== Segment start ==
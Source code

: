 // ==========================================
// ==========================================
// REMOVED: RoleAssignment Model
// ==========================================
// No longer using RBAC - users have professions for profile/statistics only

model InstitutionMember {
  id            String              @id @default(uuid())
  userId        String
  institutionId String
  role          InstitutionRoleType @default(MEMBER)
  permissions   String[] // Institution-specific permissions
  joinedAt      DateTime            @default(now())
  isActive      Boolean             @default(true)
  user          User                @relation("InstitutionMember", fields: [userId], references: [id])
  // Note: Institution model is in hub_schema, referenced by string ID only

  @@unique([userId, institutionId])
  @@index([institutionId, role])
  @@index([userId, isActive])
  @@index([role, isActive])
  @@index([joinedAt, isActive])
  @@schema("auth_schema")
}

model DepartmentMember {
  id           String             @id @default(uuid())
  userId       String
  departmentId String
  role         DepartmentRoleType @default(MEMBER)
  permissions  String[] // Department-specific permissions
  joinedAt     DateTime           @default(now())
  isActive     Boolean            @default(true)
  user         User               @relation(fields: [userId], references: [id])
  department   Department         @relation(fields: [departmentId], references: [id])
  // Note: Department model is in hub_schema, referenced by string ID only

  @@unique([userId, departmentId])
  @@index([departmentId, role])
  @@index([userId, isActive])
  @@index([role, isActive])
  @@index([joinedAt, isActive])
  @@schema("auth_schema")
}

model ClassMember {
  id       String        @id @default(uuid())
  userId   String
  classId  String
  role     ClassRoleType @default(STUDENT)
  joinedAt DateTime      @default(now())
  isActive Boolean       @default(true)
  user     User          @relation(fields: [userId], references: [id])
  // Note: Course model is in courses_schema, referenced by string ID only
== Segment end ==
TASK REQUIREMENTS
Please give, as a bare number, how many lines in the listing above include the word "Boolean".

RESPONSE
3